-- Exercise requirements --
Your answer must be the lines from the first record through the line that contains "#type-2 #agn #variability #ztf", copied exactly and without any pictures.

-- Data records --
^^^^^^^^^^^^^^^^

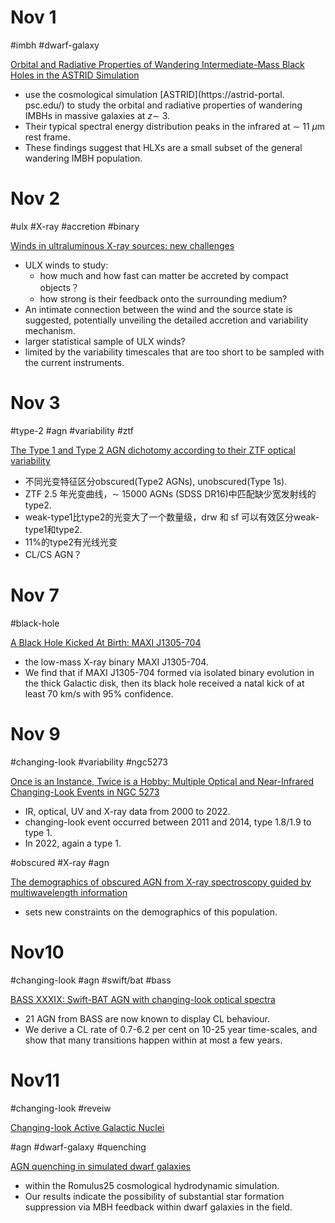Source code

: # Nov 1

#imbh #dwarf-galaxy 

[Orbital and Radiative Properties of Wandering Intermediate-Mass Black Holes in the ASTRID Simulation](https://arxiv.org/pdf/2210.16319.pdf)
- use the cosmological simulation [ASTRID](https://astrid-portal. psc.edu/) to study the orbital and radiative properties of wandering IMBHs in massive galaxies at $z\sim$  3.
- Their typical spectral energy distribution peaks in the infrared at $\sim$ 11 $\mu$m rest frame.
- These findings suggest that HLXs are a small subset of the general wandering IMBH population.

# Nov 2

#ulx #X-ray #accretion #binary

[Winds in ultraluminous X-ray sources: new challenges](https://arxiv.org/pdf/2211.00014.pdf)
- ULX winds to study:
	- how much and how fast can matter be accreted by compact objects？
	- how strong is their feedback onto the surrounding medium?
- An intimate connection between the wind and the source state is suggested, potentially unveiling the detailed accretion and variability mechanism.
- larger statistical sample of ULX winds?
- limited by the variability timescales that are too short to be sampled with the current instruments.

# Nov 3

#type-2 #agn #variability #ztf 

[The Type 1 and Type 2 AGN dichotomy according to their ZTF optical variability](https://arxiv.org/pdf/2211.00770.pdf)
- 不同光变特征区分obscured(Type2 AGNs), unobscured(Type 1s).
- ZTF 2.5 年光变曲线，$\sim$ 15000 AGNs (SDSS DR16)中匹配缺少宽发射线的type2.
- weak-type1比type2的光变大了一个数量级，drw 和 sf 可以有效区分weak-type1和type2.
- 11%的type2有光线光变
- CL/CS AGN？

# Nov 7

#black-hole 

[A Black Hole Kicked At Birth: MAXI J1305-704](https://arxiv.org/pdf/2211.02158.pdf)
- the low-mass X-ray binary MAXI J1305-704.
- We find that if MAXI J1305-704 formed via isolated binary evolution in the thick Galactic disk, then its black hole received a natal kick of at least 70 km/s with 95% confidence.


# Nov 9

#changing-look #variability #ngc5273

[Once is an Instance, Twice is a Hobby: Multiple Optical and Near-Infrared Changing-Look Events in NGC 5273](https://arxiv.org/pdf/2211.03801.pdf)
- IR, optical, UV and X-ray data from 2000 to 2022.
- changing-look event occurred between 2011 and 2014, type 1.8/1.9 to type 1.
- In 2022, again a type 1.

#obscured #X-ray #agn 

[The demographics of obscured AGN from X-ray spectroscopy guided by multiwavelength information](https://arxiv.org/pdf/2211.03800.pdf)
- sets new constraints on the demographics of this population.

# Nov10

#changing-look #agn #swift/bat #bass 

[BASS XXXIX: Swift-BAT AGN with changing-look optical spectra](https://arxiv.org/pdf/2211.04478.pdf)
- 21 AGN from BASS are now known to display CL behaviour.
- We derive a CL rate of 0.7-6.2 per cent on 10-25 year time-scales, and show that many transitions happen within at most a few years.

# Nov11

#changing-look #reveiw 

[Changing-look Active Galactic Nuclei](https://arxiv.org/pdf/2211.05132.pdf)

#agn #dwarf-galaxy #quenching

[AGN quenching in simulated dwarf galaxies](https://arxiv.org/pdf/2211.05275.pdf)
- within the Romulus25 cosmological hydrodynamic simulation.
- Our results indicate the possibility of substantial star formation suppression via MBH feedback within dwarf galaxies in the field.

^^^^^^^^^^^^^^^^

-- Solution below --
Source code

: # Nov 1

#imbh #dwarf-galaxy 

[Orbital and Radiative Properties of Wandering Intermediate-Mass Black Holes in the ASTRID Simulation](https://arxiv.org/pdf/2210.16319.pdf)
- use the cosmological simulation [ASTRID](https://astrid-portal. psc.edu/) to study the orbital and radiative properties of wandering IMBHs in massive galaxies at $z\sim$  3.
- Their typical spectral energy distribution peaks in the infrared at $\sim$ 11 $\mu$m rest frame.
- These findings suggest that HLXs are a small subset of the general wandering IMBH population.

# Nov 2

#ulx #X-ray #accretion #binary

[Winds in ultraluminous X-ray sources: new challenges](https://arxiv.org/pdf/2211.00014.pdf)
- ULX winds to study:
	- how much and how fast can matter be accreted by compact objects？
	- how strong is their feedback onto the surrounding medium?
- An intimate connection between the wind and the source state is suggested, potentially unveiling the detailed accretion and variability mechanism.
- larger statistical sample of ULX winds?
- limited by the variability timescales that are too short to be sampled with the current instruments.

# Nov 3

#type-2 #agn #variability #ztf 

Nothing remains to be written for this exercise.